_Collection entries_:
◇ ◇ ◇
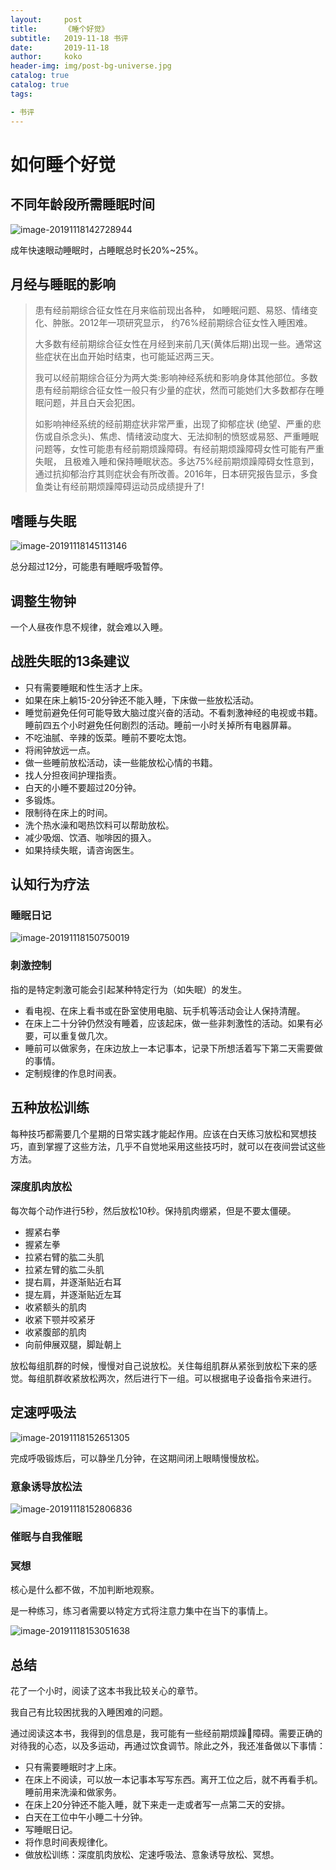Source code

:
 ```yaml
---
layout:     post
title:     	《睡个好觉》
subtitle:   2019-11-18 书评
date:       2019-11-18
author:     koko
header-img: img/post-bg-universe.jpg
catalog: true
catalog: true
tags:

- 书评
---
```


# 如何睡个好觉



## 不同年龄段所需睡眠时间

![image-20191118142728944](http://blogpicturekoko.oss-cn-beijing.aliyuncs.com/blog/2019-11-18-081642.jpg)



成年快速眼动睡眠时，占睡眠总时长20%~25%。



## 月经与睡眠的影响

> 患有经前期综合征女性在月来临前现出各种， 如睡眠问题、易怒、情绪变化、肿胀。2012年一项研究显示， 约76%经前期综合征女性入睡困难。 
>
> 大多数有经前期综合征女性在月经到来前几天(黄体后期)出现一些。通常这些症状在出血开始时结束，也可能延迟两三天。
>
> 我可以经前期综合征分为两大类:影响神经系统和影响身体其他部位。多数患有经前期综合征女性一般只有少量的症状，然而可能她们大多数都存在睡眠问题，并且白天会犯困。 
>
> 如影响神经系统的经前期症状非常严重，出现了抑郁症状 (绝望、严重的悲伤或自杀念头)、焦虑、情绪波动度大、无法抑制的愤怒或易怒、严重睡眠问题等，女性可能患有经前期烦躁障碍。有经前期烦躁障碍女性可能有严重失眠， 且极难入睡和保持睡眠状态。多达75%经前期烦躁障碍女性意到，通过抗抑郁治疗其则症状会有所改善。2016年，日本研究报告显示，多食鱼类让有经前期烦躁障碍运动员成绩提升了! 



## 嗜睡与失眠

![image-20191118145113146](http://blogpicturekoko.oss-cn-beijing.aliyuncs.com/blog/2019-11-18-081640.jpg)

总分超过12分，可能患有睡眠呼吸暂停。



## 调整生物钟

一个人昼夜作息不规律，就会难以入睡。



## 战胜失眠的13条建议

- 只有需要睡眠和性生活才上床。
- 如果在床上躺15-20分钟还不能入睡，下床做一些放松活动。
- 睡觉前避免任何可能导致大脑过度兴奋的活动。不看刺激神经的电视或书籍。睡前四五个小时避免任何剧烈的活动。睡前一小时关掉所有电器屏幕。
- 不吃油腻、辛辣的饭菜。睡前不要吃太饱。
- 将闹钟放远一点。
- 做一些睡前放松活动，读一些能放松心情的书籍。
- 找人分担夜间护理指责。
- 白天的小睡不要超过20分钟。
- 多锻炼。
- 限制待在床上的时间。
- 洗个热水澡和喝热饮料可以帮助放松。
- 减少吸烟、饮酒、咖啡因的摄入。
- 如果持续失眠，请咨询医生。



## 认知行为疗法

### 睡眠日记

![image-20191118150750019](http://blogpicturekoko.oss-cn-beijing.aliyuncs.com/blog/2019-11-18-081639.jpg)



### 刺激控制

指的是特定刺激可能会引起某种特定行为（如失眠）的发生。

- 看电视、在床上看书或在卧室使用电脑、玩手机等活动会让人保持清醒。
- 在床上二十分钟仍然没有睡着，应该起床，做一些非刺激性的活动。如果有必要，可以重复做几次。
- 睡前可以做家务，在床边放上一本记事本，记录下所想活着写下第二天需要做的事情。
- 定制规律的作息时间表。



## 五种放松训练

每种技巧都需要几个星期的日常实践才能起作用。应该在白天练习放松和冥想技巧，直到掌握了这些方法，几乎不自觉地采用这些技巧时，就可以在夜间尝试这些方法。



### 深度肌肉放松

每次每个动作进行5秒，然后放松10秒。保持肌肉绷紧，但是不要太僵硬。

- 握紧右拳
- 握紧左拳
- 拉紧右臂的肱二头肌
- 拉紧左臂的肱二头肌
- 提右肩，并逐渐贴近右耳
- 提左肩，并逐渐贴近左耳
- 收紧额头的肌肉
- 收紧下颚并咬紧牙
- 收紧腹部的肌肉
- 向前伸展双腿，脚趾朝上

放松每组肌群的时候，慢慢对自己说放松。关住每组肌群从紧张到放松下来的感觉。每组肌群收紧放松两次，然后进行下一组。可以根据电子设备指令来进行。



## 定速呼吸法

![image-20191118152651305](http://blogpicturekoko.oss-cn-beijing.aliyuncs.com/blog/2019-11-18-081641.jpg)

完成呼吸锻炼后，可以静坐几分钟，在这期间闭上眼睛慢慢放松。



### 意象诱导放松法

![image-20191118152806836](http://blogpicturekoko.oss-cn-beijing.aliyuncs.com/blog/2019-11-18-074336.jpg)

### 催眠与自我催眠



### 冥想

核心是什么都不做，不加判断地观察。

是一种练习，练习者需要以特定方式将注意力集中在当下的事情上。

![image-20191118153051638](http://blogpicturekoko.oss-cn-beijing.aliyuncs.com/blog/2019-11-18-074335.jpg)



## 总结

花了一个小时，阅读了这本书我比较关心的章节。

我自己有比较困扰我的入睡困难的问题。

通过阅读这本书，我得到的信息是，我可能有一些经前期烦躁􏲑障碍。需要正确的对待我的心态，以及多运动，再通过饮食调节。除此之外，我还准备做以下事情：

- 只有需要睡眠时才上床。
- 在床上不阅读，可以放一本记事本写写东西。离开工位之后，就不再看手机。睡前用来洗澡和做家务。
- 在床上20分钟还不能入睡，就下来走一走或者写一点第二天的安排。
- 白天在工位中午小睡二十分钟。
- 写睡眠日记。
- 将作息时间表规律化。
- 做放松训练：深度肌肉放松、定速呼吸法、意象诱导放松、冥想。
◇ ◇ ◇
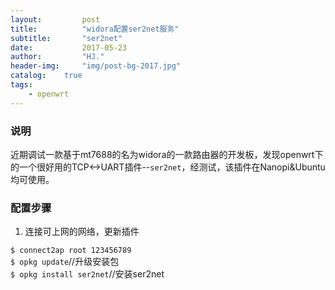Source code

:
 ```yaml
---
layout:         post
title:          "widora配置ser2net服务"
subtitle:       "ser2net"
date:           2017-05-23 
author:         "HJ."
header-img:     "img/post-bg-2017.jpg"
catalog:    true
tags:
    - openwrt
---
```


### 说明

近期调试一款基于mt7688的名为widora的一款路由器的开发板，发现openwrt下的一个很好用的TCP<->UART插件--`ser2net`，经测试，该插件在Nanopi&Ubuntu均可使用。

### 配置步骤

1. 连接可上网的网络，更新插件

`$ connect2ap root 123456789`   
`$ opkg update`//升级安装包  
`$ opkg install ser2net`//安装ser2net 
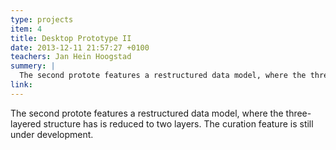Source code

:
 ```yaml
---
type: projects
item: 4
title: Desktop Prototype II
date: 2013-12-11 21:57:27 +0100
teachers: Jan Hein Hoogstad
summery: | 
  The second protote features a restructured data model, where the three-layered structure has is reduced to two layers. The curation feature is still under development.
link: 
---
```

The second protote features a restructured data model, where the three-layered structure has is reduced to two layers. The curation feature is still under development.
◇ ◇ ◇
Go through the data, and copy each line in which the word "opkg" appears.

`$ opkg update`//升级安装包  
`$ opkg install ser2net`//安装ser2net 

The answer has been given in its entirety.